Für Fia Sonora, die Yogalehrerin im Blü, scheinen andere Gesetze der Schwerkraft zu gelten als für mich. Wie Jackie Chan wirbelt sie über die Matte. Mein träge ächzender Körper staunt. Aaah – so sollte das ausschauen! Ich lächle ihm verlegen zu, ziehe mein Luftschwert und wehre
hochkonzentriert eine Horde imaginierter Angreifer ab. Für Millisekunden bin ich Bruce Lee und kicke den Weltschmerz beiseite. Nach 90 Minuten Budokon Flow ist auch Bruce mehr als bereit für ein großes Frühstück. Napassteh!


Im Hotel Tirol geht meine Yogareise weiter. „Mutter Erde“ wird erkundet. Bibiana Weiermayer-Schmid führt uns zunächst auf einer schamanischen Reise ins grüne Moos, um Kontakt mit dem Element Erde aufzunehmen. Zum Eintauchen sehr hilfreich ist der Waldbadenduft, den Bibi uns auf Wunsch als Tropferl auf die Haut verabreicht. Nach einer Vorabduftprobe willige ich ein und bereue nichts. Im Raum herrscht eine angenehm warme Atmosphäre, Kerzen flackern, der Blick ruht auf den Bergspitzen. Begleitet von einer Rahmentrommel ruft Bibi mit ruhiger sanfter Stimme die Himmelsrichtungen und Krafttiere zu uns. Ich fühle mich so fest im Leben und auf dem Erdboden verankert wie schon lange nicht. Mein Körper und meine Seele sind ruhig.
Ich bin genau dort, wo ich sein soll. In mir tönt Frieden. Ich bin daheim.


Yoga im Freien ist wie Sex im Freien.

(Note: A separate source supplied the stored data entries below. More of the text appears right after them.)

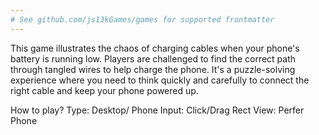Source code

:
 ```yaml
---
# See github.com/js13kGames/games for supported frontmatter
---
```

This game illustrates the chaos of charging cables when your phone's battery is running low. Players are challenged to find the correct path through tangled wires to help charge the phone. It's a puzzle-solving experience where you need to think quickly and carefully to connect the right cable and keep your phone powered up.

How to play? 
Type:  Desktop/ Phone 
Input: Click/Drag Rect
View: Perfer Phone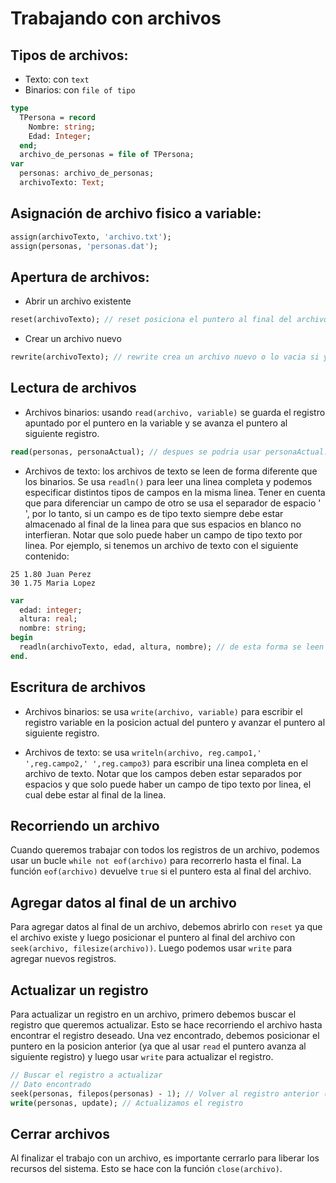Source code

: # Trabajando con archivos

## Tipos de archivos:

- Texto: con `text`
- Binarios: con `file of tipo`

```pascal
type
  TPersona = record
    Nombre: string;
    Edad: Integer;
  end;
  archivo_de_personas = file of TPersona;
var
  personas: archivo_de_personas;
  archivoTexto: Text;
```

## Asignación de archivo fisico a variable:

```pascal
assign(archivoTexto, 'archivo.txt');
assign(personas, 'personas.dat');
```

## Apertura de archivos:

- Abrir un archivo existente

```pascal
reset(archivoTexto); // reset posiciona el puntero al final del archivo
```

- Crear un archivo nuevo

```pascal
rewrite(archivoTexto); // rewrite crea un archivo nuevo o lo vacia si ya existe, posiciona el puntero al inicio
```

## Lectura de archivos

- Archivos binarios: usando `read(archivo, variable)` se guarda el registro apuntado por el puntero en la variable y se avanza el puntero al siguiente registro.

```pascal
read(personas, personaActual); // despues se podria usar personaActual.Nombre, personaActual.Edad.
```

- Archivos de texto: los archivos de texto se leen de forma diferente que los binarios. Se usa `readln()` para leer una linea completa y podemos especificar distintos tipos de campos en la misma linea. Tener en cuenta que para diferenciar un campo de otro se usa el separador de espacio ' ', por lo tanto, si un campo es de tipo texto siempre debe estar almacenado al final de la linea para que sus espacios en blanco no interfieran. Notar que solo puede haber un campo de tipo texto por linea.
  Por ejemplo, si tenemos un archivo de texto con el siguiente contenido:

```text
25 1.80 Juan Perez
30 1.75 Maria Lopez
```

```pascal
var
  edad: integer;
  altura: real;
  nombre: string;
begin
  readln(archivoTexto, edad, altura, nombre); // de esta forma se leen los campos de la linea
end.
```

## Escritura de archivos

- Archivos binarios: se usa `write(archivo, variable)` para escribir el registro variable en la posicion actual del puntero y avanzar el puntero al siguiente registro.

- Archivos de texto: se usa `writeln(archivo, reg.campo1,' ',reg.campo2,' ',reg.campo3)` para escribir una linea completa en el archivo de texto. Notar que los campos deben estar separados por espacios y que solo puede haber un campo de tipo texto por linea, el cual debe estar al final de la linea.

## Recorriendo un archivo

Cuando queremos trabajar con todos los registros de un archivo, podemos usar un bucle `while not eof(archivo)` para recorrerlo hasta el final. La función `eof(archivo)` devuelve `true` si el puntero esta al final del archivo.

## Agregar datos al final de un archivo

Para agregar datos al final de un archivo, debemos abrirlo con `reset` ya que el archivo existe y luego posicionar el puntero al final del archivo con `seek(archivo, filesize(archivo))`. Luego podemos usar `write` para agregar nuevos registros.

## Actualizar un registro

Para actualizar un registro en un archivo, primero debemos buscar el registro que queremos actualizar. Esto se hace recorriendo el archivo hasta encontrar el registro deseado. Una vez encontrado, debemos posicionar el puntero en la posicion anterior (ya que al usar `read` el puntero avanza al siguiente registro) y luego usar `write` para actualizar el registro.

```pascal
// Buscar el registro a actualizar
// Dato encontrado
seek(personas, filepos(personas) - 1); // Volver al registro anterior (el que queremos actualizar)
write(personas, update); // Actualizamos el registro
```

## Cerrar archivos

Al finalizar el trabajo con un archivo, es importante cerrarlo para liberar los recursos del sistema. Esto se hace con la función `close(archivo)`.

Es hat eine archaische, ursprüngliche Kraft. Die Lebendigkeit der Natur dringt mit jedem Atemzug tiefer in die hintersten Zellwände ein. Unter gelb-orange-grün-braunen Herbstblättern auf einer hölzernen Plattform neben dem rauschenden Gasteiner Wasserfall den herabschauenden Hund zu praktizieren, hat etwas zutiefst Sinnliches. Es geht um Achtsamkeit im Umgang mit dem eigenen Körper und seinen Grenzen. Wie weit kann er gehen, wie weit will ich, dass er geht? Hinspüren, wo es zwickt und sich dem Widerstand hingeben anstatt dagegen anzukämpfen. Und siehe da – wie von selbst fließt Leichtigkeit durch meine Glieder, und mein Körper entspannt sich spielend tiefer in die Position hinein. Die Dame neben mir kommt zu spät. Im Ruderleiberl sitzt sie da, wetzt unruhig hin und her. Matte auf, Matte zu, Schuhe an, Schuhe aus, macht zu 99% komplett andere Positionen als die Yogalehrerin ansagt, summt und brummt neben mir wie ein Kind mit ADHS. Ich beschließe, gelassen zu bleiben, nicht in den Widerstand zu gehen. Zum Schluss bedankt sich die Dame begeistert bei der Lehrerin. Sie „habe die Stunde ganz toll gefunden. So ruhig und wohltuend langsam.“ Die Schlussentspannung macht sie nicht mehr mit. Es beginnt zu regnen. Ich lächle in mich hinein. Auf meiner Matte liege ich warm eingepackt, dicke rote Wollstrümpfe an den Füßen, die Kapuze meiner Daunenjacke übers Gesicht gezogen. Ich liege da und spüre. Höre das Rauschen des Wasserfalls und gebe mich trotz Regen und Kühle genüsslich dem Savasana hin. Befreiend!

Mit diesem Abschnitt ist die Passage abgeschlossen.